A formal notification in the form of a Notice of Award (NoA) will be provided to the applicant organization for successful applications. The NoA signed by the grants management officer is the authorizing document and will be sent via email to the grantee’s business official.

Awardees must comply with any funding restrictions described in Section IV.5. Funding Restrictions. Selection of an application for award is not an authorization to begin performance. Any costs incurred before receipt of the NoA are at the recipient's risk. These costs may be reimbursed only to the extent considered allowable pre-award costs.

Any application awarded in response to this FOA will be subject to terms and conditions found on the Award Conditions and Information for NIH Grants website. This includes any recent legislation and policy applicable to awards that is highlighted on this website.

2. Administrative and National Policy Requirements

Recipients of federal financial assistance (FFA) from HHS must administer their programs in compliance with federal civil rights law. This means that recipients of HHS funds must ensure equal access to their programs without regard to a person’s race, color, national origin, disability, age and, in some circumstances, sex and religion. This includes ensuring your programs are accessible to persons with limited English proficiency. HHS recognizes that research projects are often limited in scope for many reasons that are nondiscriminatory, such as the principal investigator’s scientific interest, funding limitations, recruitment requirements, and other considerations. Thus, criteria in research protocols that target or exclude certain populations are warranted where nondiscriminatory justifications establish that such criteria are appropriate with respect to the health or safety of the subjects, the scientific study design, or the purpose of the research.

In accordance with the statutory provisions contained in Section 872 of the Duncan Hunter National Defense Authorization Act of Fiscal Year 2009 (Public Law 110-417), NIH awards will be subject to the Federal Awardee Performance and Integrity Information System (FAPIIS) requirements. FAPIIS requires Federal award making officials to review and consider information about an applicant in the designated integrity and performance system (currently FAPIIS) prior to making an award. An applicant, at its option, may review information in the designated integrity and performance systems accessible through FAPIIS and comment on any information about itself that a Federal agency previously entered and is currently in FAPIIS. The Federal awarding agency will consider any comments by the applicant, in addition to other information in FAPIIS, in making a judgement about the applicant’s integrity, business ethics, and record of performance under Federal awards when completing the review of risk posed by applicants as described in 45 CFR Part 75.205 Federal awarding agency review of risk posed by applicants. This provision will apply to all NIH grants and cooperative agreements except fellowships.

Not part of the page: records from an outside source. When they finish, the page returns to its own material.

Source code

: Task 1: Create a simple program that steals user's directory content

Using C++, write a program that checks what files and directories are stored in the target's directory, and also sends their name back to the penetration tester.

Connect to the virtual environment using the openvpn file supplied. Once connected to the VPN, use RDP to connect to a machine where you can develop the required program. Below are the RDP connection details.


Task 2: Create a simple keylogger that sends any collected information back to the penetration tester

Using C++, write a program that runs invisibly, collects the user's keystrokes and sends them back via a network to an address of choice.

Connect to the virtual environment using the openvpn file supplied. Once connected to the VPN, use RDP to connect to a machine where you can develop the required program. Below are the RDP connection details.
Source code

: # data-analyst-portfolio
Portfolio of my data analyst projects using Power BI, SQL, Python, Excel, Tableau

For additional guidance regarding how the provisions apply to NIH grant programs, please contact the Scientific/Research Contact that is identified in Section VII under Agency Contacts of this FOA. HHS provides general guidance to recipients of FFA on meeting their legal obligation to take reasonable steps to provide meaningful access to their programs by persons with limited English proficiency. Please see https://www.hhs.gov/civil-rights/for-individuals/special-topics/limited-english-proficiency/index.html. The HHS Office for Civil Rights also provides guidance on complying with civil rights laws enforced by HHS. Please see https://www.hhs.gov/civil-rights/for-individuals/section-1557/index.htmlhttps://www.hhs.gov/civil-rights/for-providers/laws-regulations-guidance/index.html. Recipients of FFA also have specific legal obligations for serving qualified individuals with disabilities. Please see https://www.hhs.gov/civil-rights/for-individuals/disability/index.html. Please contact the HHS Office for Civil Rights for more information about obligations and prohibitions under federal civil rights laws at https://www.hhs.gov/ocr/about-us/contact-us/index.html or call 1-800-368-1019 or TDD 1-800-537-7697. Also note it is an HHS Departmental goal to ensure access to quality, culturally competent care, including long-term services and supports, for vulnerable populations. For further guidance on providing culturally and linguistically appropriate services, recipients should review the National Standards for Culturally and Linguistically Appropriate Services in Health and Health Care at http://minorityhealth.hhs.gov/omh/browse.aspx?lvl=2&lvlid=53.

The following special terms of award are in addition to, and not in lieu of, otherwise applicable U.S. Office of Management and Budget (OMB) administrative guidelines, U.S. Department of Health and Human Services (DHHS) grant administration regulations at 45 CFR Part 75, and other HHS, PHS, and NIH grant administration policies.

The administrative and funding instrument used for this program will be the cooperative agreement, an "assistance" mechanism (rather than an "acquisition" mechanism), in which substantial NIH programmatic involvement with the awardees is anticipated during the performance of the activities. Under the cooperative agreement, the NIH purpose is to support and stimulate the recipients' activities by involvement in and otherwise working jointly with the award recipients in a partnership role; it is not to assume direction, prime responsibility, or a dominant role in the activities. Consistent with this concept, the dominant role and prime responsibility resides with the awardees for the project as a whole, although specific tasks and activities may be shared among the awardees and the NIH as defined below.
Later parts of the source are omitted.